Fabrica will present a change-inspired collection of wood furniture, Down Side Up among the off-show events at the Milan International Furniture Fair, 14-19 April 2010.
Hosted in historical Palazzo Borromeo, Down Side Up is an encounter between experimentation and consumption, where design challenges shapes, volume perception and directions to create objects with constantly varying functions and interpretations. And so by adding a few essential accessories like legs, handles, hooks or hands, and by choosing a precise orientation, a simple basic wood unit is transformed into something new with a unique personality. The heart of each unit is a hole, a functional element which also gives the unit an aesthetic value. Therefore the effectiveness of each article lies in its versatility of use and its potential for creating customised modular systems.
Palazzo Borromeo is also the venue for Around the Table, a selection of blown glass and ceramic objects, the fruit of many years of collaboration between Fabrica and the Roman gallery Secondome. New designs in 2010 include a collection of cake stands, an article with an old-fashioned air that evolves into a completely unexpected form and a series of ceramic objects, the result of a workshop between Fabrica's designers and a master craftsman in the Puglia region, Italy.
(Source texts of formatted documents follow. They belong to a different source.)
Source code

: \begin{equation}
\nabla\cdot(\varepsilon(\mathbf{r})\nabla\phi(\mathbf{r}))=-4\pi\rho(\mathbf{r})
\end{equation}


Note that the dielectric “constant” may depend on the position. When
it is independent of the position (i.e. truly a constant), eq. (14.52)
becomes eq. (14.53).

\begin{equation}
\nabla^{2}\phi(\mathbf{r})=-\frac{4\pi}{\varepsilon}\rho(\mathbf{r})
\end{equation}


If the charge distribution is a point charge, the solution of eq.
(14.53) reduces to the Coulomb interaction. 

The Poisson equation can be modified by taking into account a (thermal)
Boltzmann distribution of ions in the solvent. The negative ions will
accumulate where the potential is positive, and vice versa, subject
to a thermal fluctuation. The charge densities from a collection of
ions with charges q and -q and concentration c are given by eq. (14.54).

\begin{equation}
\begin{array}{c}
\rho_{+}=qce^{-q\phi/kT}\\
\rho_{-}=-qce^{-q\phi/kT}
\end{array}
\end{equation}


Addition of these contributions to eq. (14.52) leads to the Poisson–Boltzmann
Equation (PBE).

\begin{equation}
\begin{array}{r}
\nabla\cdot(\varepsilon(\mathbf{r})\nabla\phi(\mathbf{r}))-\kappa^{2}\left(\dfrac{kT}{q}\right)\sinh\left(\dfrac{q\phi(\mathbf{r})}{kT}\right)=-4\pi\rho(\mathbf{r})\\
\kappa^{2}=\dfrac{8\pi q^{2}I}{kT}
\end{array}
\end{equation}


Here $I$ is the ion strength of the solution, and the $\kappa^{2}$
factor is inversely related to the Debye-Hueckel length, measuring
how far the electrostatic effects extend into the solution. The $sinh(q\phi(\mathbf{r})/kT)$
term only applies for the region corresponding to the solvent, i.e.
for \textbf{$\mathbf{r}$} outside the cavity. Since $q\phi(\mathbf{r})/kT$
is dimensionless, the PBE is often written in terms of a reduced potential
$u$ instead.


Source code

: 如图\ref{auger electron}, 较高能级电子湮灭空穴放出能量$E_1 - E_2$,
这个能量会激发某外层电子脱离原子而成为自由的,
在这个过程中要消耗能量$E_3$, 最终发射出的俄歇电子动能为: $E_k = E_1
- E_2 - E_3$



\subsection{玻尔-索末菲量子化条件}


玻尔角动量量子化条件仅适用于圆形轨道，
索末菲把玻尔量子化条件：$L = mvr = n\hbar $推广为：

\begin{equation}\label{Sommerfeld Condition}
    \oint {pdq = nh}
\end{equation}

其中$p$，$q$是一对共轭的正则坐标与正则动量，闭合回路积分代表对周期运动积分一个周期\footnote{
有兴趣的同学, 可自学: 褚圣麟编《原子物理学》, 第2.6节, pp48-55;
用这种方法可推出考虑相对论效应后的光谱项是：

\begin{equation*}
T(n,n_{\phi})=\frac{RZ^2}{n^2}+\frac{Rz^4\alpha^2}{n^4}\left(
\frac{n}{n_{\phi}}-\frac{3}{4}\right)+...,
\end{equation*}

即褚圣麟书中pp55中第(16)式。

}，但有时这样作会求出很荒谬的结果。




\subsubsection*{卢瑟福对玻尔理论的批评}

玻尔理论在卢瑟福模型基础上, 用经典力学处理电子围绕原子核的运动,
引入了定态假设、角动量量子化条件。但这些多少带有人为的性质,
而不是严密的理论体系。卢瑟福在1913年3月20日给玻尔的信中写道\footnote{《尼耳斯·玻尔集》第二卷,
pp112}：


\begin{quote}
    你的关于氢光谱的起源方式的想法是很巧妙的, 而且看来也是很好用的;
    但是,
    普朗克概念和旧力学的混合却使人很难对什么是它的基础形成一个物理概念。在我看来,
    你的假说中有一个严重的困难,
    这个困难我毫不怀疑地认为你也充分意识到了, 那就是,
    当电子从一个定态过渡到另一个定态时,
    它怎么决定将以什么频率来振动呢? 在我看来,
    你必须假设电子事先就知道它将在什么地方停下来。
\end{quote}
The ancient savoir-faire of the artisans meets the creativity of today's designers who, applying their own experience and culture to the creation process, give birth to new experimental forms.
Fabrica will also be at Salone Satellite (a major launching pad for young designers from the world's top design schools) with The Riot Act, a collection of 12 decorative articles. The collection takes its name from the 1713 Act of the British Parliament which gave local authorities the right to order the dispersal of groups of 12 or more people deemed unlawfully assembled. Each of the 12 designers from Fabrica was given a ceramic cylinder to transform it in form and function through modifications, processes or additions of new elements.
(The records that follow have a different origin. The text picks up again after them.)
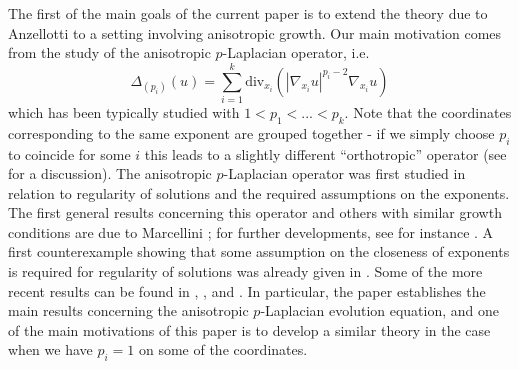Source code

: \documentclass[reqno,12pt]{amsart}
\numberwithin{equation}{section}
\begin{document}
The first of the main goals of the current paper is to extend the theory due to Anzellotti to a setting involving anisotropic growth. Our main motivation comes from the study of the anisotropic $p$-Laplacian operator, i.e.
\begin{equation}
\Delta_{(p_i)}(u) = \sum_{i = 1}^k \mathrm{div}_{x_i} (|\nabla_{x_i} u|^{p_i - 2} \nabla_{x_i} u)
\end{equation}
which has been typically studied with $1 < p_1 < ... < p_k$. Note that the coordinates corresponding to the same exponent are grouped together - if we simply choose $p_i$ to coincide for some $i$ this leads to a slightly different ``orthotropic'' operator (see \cite{FVV} for a discussion). The anisotropic $p$-Laplacian operator was first studied in relation to regularity of solutions and the required assumptions on the exponents. The first general results concerning this operator and others with similar growth conditions are due to Marcellini \cite{Mar1989,Mar1991}; for further developments, see for instance \cite{AF,BGM,BMS,FS}. A first counterexample showing that some assumption on the closeness of exponents is required for regularity of solutions was already given in \cite{Gia1987}. Some of the more recent results can be found in \cite{AdBF}, \cite{AC}, \cite{FVV} and \cite{FGK}. In particular, the paper \cite{FVV} establishes the main results concerning the anisotropic $p$-Laplacian evolution equation, and one of the main motivations of this paper is to develop a similar theory in the case when we have $p_i = 1$ on some of the coordinates.
\end{document}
Invited by INTERNI magazine, Fabrica's young Portuguese designer Catarina Carreiras will present her Divine Providence project at INTERNI THINK TANK, an exhibition/event that offers an opportunity to reflect on the necessity of new approaches and on changes in design values in the new millennium.
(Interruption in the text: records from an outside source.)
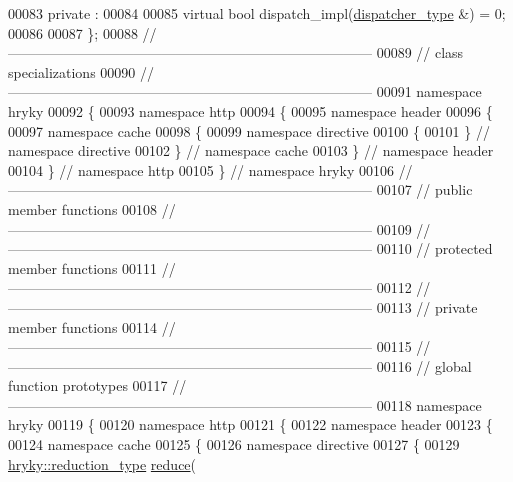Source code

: \begin{DoxyCode}
00083 \textcolor{keyword}{private} :
00084 
00085     \textcolor{keyword}{virtual} \textcolor{keywordtype}{bool} dispatch\_impl(\hyperlink{classhryky_1_1http_1_1header_1_1cache_1_1directive_1_1dispatcher_1_1_base}{dispatcher_type} &) = 0;
00086 
00087 \};
00088 \textcolor{comment}{//
      ------------------------------------------------------------------------------}
00089 \textcolor{comment}{// class specializations}
00090 \textcolor{comment}{//
      ------------------------------------------------------------------------------}
00091 \textcolor{keyword}{namespace }hryky
00092 \{
00093 \textcolor{keyword}{namespace }http
00094 \{
00095 \textcolor{keyword}{namespace }header
00096 \{
00097 \textcolor{keyword}{namespace }cache
00098 \{
00099 \textcolor{keyword}{namespace }directive
00100 \{
00101 \} \textcolor{comment}{// namespace directive}
00102 \} \textcolor{comment}{// namespace cache}
00103 \} \textcolor{comment}{// namespace header}
00104 \} \textcolor{comment}{// namespace http}
00105 \} \textcolor{comment}{// namespace hryky}
00106 \textcolor{comment}{//
      ------------------------------------------------------------------------------}
00107 \textcolor{comment}{// public member functions}
00108 \textcolor{comment}{//
      ------------------------------------------------------------------------------}
00109 \textcolor{comment}{//
      ------------------------------------------------------------------------------}
00110 \textcolor{comment}{// protected member functions}
00111 \textcolor{comment}{//
      ------------------------------------------------------------------------------}
00112 \textcolor{comment}{//
      ------------------------------------------------------------------------------}
00113 \textcolor{comment}{// private member functions}
00114 \textcolor{comment}{//
      ------------------------------------------------------------------------------}
00115 \textcolor{comment}{//
      ------------------------------------------------------------------------------}
00116 \textcolor{comment}{// global function prototypes}
00117 \textcolor{comment}{//
      ------------------------------------------------------------------------------}
00118 \textcolor{keyword}{namespace }hryky
00119 \{
00120 \textcolor{keyword}{namespace }http
00121 \{
00122 \textcolor{keyword}{namespace }header
00123 \{
00124 \textcolor{keyword}{namespace }cache
00125 \{
00126 \textcolor{keyword}{namespace }directive
00127 \{
00129     \hyperlink{classhryky_1_1_intrusive_ptr}{hryky::reduction_type} \hyperlink{namespacehryky_1_1http_a08fc36a78a8e2908140fcd102829a566}{reduce}(

\end{DoxyCode}
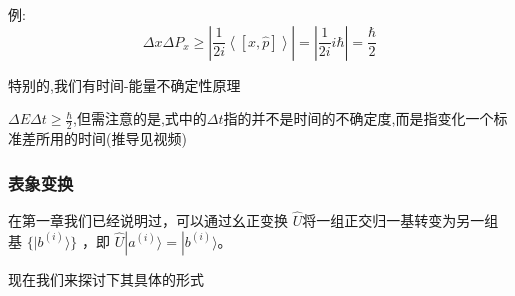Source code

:\documentclass[lang=cn,10pt]{elegantbook}
\begin{document}
例:
\begin{equation*}
	\varDelta x\varDelta P_x\ge |\frac{1}{2i}\left< \left[ x,\hat{p} \right] \right> |=|\frac{1}{2i}i\hbar |=\frac{\hbar}{2}
\end{equation*}

特别的,我们有时间-能量不确定性原理

$\varDelta E\varDelta t\ge \frac{\hbar}{2}$,但需注意的是,式中的$\varDelta t$指的并不是时间的不确定度,而是指变化一个标准差所用的时间(推导见视频)
	\subsubsection{表象变换}
	在第一章我们已经说明过，可以通过幺正变换 $\hat{U}$将一组正交归一基转变为另一组基 $\{ |b^{(i)}\rangle \}$ ，即 $\hat{U}|a^{(i)}\rangle =  |b^{(i)}\rangle$。

现在我们来探讨下其具体的形式
\end{document}
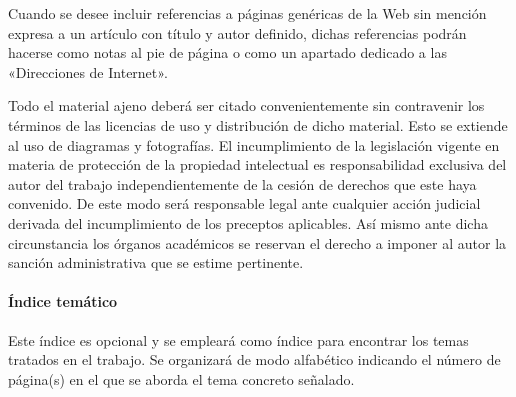 Cuando se desee incluir referencias a páginas genéricas de la Web sin mención expresa a un artículo con título y autor definido, dichas referencias podrán hacerse como notas al pie de página o como un apartado dedicado a las «Direcciones de Internet».

Todo el material ajeno deberá ser citado convenientemente sin contravenir los términos de las licencias de uso y distribución de dicho material. Esto se extiende al uso de diagramas y fotografías. El incumplimiento de la legislación vigente en materia de protección de la propiedad intelectual es responsabilidad exclusiva del autor del trabajo independientemente de la cesión de derechos que este haya convenido. De este modo será responsable legal ante cualquier acción judicial derivada del incumplimiento de los preceptos aplicables. Así mismo ante dicha circunstancia los órganos académicos se reservan el derecho a imponer al autor la sanción administrativa que se estime pertinente.

\nocite{*}

\paragraph{Índice temático}
Este índice es opcional y se empleará como índice para encontrar los temas tratados en el trabajo. Se organizará de modo alfabético indicando el número de página(s) en el que se aborda el tema concreto señalado.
In a society dominated by technology, it is important to stop and think about the relationship between human beings and machines. We unconsciously continue to become attached to everyday objects. We pass more time and waste more energy with objects than with our loved ones. We seek attention, understanding, information, knowledge - and even love - from an inanimate being. Divine Providence looks at technology as an entity with a soul, a kind of private god that we adore and trust, to whom we turn for guidance and advice. Using web printing, a new concept developed by HP Imaging&Printing Group, Catarina Carreiras creates a new "religious arsenal" for the contemporary designer. The printer is considered a creative tool - ignoring the role it plays in mass production - to create a limited series of images illustrating a new enunciation: design providence.